From Think Progress:
VIRGINIA: former Sen. George Allen (R).
In a 1994 radio broadcast, then-Gov. Allen told listeners that he
didn’t want his children “even seeing the news of some of these things
here, thinking that, this is acceptable behavior.” He added: “I don’t
think this is acceptable behavior… and as a matter of government policy I
don’t think we should condone that sort of behavior.” In the same
broadcast, he praised Virginia’s unconstitutional Crimes Against Nature
law –which made private consensual sex between same-sex adults a felony —
saying “It’s against the criminal law in Virginia, that homosexual acts
are illegal, and I think should stay illegal.” Perhaps unaware that
President Obama signed the Matthew Shepard and James Byrd, Jr. Hate
Crimes Prevention Act into law in 2009, on Allen’s current campaign
website he bizarrely promises to “vote against adding sexual orientation
to federal hate crimes statutes, as he did in 2005.”

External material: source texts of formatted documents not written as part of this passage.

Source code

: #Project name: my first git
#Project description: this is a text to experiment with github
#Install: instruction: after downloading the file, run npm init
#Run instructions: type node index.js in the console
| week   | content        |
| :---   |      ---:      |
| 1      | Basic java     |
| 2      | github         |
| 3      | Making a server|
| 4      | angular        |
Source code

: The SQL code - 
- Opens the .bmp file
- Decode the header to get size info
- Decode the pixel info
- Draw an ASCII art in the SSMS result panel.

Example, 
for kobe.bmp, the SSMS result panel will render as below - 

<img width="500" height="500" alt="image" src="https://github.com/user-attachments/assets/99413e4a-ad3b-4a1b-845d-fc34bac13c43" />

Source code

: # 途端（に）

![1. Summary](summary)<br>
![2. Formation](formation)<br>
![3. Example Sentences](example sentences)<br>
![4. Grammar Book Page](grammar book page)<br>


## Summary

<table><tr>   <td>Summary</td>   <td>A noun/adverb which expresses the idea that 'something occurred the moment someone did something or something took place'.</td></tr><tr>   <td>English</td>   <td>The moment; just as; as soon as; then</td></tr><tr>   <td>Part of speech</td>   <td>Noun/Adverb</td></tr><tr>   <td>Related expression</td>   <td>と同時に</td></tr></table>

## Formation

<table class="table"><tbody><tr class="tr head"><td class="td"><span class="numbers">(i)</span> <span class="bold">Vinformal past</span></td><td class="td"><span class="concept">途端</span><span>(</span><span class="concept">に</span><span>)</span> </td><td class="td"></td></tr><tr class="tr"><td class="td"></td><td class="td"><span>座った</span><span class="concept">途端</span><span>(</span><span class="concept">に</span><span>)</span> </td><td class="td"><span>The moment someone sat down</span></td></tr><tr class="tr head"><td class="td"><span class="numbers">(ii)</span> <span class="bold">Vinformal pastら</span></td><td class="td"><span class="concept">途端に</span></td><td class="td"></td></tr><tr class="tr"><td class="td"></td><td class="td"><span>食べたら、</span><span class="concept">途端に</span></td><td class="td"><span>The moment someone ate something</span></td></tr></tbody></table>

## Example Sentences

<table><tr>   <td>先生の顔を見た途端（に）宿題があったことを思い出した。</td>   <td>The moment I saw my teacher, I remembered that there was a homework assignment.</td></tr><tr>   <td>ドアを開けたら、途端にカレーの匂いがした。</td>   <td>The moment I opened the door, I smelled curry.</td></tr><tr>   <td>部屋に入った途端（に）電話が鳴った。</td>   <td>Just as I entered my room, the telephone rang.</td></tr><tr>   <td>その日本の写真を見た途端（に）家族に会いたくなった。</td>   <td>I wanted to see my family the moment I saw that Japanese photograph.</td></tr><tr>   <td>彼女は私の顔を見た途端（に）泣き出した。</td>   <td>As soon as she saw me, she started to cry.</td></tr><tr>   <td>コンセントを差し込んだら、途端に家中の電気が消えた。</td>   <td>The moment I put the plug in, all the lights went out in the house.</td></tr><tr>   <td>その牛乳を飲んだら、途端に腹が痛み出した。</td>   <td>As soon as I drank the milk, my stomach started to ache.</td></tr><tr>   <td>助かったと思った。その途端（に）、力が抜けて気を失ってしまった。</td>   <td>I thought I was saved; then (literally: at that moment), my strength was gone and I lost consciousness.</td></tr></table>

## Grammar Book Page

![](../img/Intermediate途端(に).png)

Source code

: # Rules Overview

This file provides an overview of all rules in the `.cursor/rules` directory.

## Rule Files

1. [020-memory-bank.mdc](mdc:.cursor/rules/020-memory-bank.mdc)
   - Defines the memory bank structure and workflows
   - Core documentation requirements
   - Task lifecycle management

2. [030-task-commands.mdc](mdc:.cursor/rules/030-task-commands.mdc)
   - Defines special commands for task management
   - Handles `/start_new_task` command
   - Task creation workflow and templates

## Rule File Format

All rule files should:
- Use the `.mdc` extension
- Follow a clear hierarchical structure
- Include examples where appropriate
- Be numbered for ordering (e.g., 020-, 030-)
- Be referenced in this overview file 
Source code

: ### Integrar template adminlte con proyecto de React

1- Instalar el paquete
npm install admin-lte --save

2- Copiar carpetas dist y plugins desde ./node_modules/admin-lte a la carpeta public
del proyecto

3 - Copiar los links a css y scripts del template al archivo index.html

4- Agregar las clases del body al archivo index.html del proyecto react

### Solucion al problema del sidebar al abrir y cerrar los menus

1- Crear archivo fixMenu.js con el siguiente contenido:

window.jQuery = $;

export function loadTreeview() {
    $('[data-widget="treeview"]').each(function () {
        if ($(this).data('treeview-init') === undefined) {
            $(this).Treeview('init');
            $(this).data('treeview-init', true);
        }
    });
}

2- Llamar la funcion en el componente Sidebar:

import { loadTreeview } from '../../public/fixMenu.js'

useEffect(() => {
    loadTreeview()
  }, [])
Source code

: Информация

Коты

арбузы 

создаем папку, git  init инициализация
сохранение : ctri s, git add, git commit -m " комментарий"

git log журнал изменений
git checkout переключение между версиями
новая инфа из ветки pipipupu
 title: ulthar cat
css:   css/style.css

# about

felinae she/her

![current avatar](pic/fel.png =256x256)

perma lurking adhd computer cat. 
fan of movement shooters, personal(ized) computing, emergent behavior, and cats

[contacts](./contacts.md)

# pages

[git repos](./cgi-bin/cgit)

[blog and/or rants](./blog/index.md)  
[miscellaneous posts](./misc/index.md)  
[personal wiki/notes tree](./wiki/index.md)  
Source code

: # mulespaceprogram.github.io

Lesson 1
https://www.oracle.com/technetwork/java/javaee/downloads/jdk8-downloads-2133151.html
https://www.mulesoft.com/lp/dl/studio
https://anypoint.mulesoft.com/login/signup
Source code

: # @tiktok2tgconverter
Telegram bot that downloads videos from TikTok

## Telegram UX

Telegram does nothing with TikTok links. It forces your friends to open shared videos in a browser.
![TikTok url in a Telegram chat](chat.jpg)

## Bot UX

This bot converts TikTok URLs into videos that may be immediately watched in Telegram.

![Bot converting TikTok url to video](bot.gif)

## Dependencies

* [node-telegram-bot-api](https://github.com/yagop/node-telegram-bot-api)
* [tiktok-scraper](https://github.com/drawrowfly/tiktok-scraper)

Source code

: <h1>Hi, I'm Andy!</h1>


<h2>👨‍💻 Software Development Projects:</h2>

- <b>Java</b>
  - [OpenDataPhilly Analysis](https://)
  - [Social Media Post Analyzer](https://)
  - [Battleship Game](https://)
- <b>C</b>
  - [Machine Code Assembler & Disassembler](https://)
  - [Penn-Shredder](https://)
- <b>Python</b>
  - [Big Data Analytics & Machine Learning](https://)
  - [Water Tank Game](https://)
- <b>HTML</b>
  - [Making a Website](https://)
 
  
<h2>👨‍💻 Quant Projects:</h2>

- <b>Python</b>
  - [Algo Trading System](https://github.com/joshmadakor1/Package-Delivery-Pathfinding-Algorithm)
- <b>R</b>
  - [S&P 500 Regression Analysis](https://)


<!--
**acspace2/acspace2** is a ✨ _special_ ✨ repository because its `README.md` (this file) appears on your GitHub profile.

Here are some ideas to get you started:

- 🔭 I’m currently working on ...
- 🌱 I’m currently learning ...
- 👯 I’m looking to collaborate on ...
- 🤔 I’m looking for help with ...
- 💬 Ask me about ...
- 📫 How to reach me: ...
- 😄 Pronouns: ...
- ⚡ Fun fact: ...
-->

MISSOURI: Rep. Todd Akin (R).
He argued on the House floor that marriage is only “about a love that
can bear children,” and warned that “anybody who knows something about
the history of the human race knows that there is no civilization which
has condoned homosexual marriage widely and openly that has long
survived.” He called Don’t Ask Don’t Tell repeal “an eclipse of reason”
and “the imposition of somebody’s social agenda that they want to impose
on the military,” and criticized President Obama’s endorsement of
marriage equality as an “unquenchable desire to tear down the
traditional family unit brick by brick.”
MASSACHUSETTS: Sen. Scott Brown (R).
In 2001, he told the Boston Globe it was “not normal” for two women to
have children. His comments — focused at then-State Sen. Cheryl Jacques
and her domestic partner Jennifer Chrisler — also belittled Jacques’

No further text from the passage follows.